Dr. Shannon Wiley: Investing in communities through investing in youth 

Dr. Shannon Wiley: Investing in communities through investing in youth 

by Milosh McAdoo, NC Pork intern 

The passing down of skills, techniques and passions has been a cornerstone of the agriculture industry for centuries. For many farmers, the traditions of taking care of livestock and crops were taught by parents, grandparents and other relatives. However, it is becoming more and more common that many people who are currently involved in agriculture did not grow up on a farm or around farming operations. Although they may not have been raised in the industry, these folks typically had someone who inspired their passion for agriculture in one way or another. Sometimes, it is farmers who give back to their communities through supporting youth in agriculture. In other situations, it is because of additional industry stakeholders, like Dr. Shannon Wiley, who inspire young people to pursue agriculture as a career.   

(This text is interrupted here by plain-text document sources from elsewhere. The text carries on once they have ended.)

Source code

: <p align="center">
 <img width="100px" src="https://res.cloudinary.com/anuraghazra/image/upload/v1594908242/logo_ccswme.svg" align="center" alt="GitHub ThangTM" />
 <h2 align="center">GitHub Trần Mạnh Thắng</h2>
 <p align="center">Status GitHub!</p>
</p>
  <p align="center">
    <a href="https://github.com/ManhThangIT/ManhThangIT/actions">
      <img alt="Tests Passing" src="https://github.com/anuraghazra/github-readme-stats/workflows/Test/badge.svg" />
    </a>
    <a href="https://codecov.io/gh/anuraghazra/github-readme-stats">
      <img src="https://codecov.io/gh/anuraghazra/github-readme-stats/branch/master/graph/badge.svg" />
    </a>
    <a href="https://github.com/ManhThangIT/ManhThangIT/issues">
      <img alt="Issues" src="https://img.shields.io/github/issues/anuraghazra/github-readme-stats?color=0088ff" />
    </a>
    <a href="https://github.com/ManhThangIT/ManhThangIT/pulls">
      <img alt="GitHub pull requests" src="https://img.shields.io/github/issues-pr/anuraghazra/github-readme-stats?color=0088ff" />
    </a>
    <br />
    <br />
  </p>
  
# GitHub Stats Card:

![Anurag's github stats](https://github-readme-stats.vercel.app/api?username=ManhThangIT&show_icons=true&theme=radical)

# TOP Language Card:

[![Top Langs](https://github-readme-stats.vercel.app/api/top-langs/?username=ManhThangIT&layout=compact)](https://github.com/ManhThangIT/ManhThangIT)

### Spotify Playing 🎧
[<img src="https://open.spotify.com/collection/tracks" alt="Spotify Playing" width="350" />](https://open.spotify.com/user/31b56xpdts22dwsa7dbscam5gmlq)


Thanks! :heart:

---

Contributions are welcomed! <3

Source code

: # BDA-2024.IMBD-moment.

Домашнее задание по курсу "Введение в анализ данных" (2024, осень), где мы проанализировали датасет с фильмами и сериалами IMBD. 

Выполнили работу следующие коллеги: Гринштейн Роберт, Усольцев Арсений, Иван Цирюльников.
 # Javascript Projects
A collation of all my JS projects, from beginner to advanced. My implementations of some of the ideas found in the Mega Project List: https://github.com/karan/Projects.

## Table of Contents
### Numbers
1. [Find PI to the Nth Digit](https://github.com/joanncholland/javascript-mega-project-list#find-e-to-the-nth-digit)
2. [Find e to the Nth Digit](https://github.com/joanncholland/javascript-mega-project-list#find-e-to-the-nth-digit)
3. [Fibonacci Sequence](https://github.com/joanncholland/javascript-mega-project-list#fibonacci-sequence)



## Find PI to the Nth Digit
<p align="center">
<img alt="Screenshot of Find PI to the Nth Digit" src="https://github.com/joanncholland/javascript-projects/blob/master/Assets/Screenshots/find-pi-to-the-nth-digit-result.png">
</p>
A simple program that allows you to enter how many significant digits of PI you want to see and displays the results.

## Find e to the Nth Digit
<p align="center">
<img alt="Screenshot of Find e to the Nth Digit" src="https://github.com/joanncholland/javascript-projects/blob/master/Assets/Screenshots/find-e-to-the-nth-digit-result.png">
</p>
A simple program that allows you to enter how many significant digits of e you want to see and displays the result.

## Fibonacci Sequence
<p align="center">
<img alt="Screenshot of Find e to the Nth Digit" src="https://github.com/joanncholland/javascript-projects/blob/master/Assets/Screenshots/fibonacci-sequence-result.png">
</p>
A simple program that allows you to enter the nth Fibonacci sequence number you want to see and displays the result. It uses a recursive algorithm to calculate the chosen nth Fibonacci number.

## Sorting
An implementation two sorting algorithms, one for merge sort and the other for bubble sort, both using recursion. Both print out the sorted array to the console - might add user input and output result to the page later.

Dr. Wiley is an Extension Specialist at North Carolina A&T State University, and like many people in agriculture, her career has been guided by her drive to serve her community. She grew up on a tobacco farm and spent quite a bit of time showing livestock through the 4-H program. While she never got around to showing pigs, her experiences eventually led her back to the organization to help others along their journeys in agriculture.  

Student plant potting projectsThrough her work, Dr. Wiley has focused on encouraging underrepresented and limited resource students to participate in agriculture. Some of the students she works with are from urban areas, and many do not have the resources or space to enter the industry in the way others traditionally have. Due to this disconnect , many students are not aware of the boundless opportunities of the industry, and therefore, cannot see themselves getting involved. This is where Dr. Wiley steps in.  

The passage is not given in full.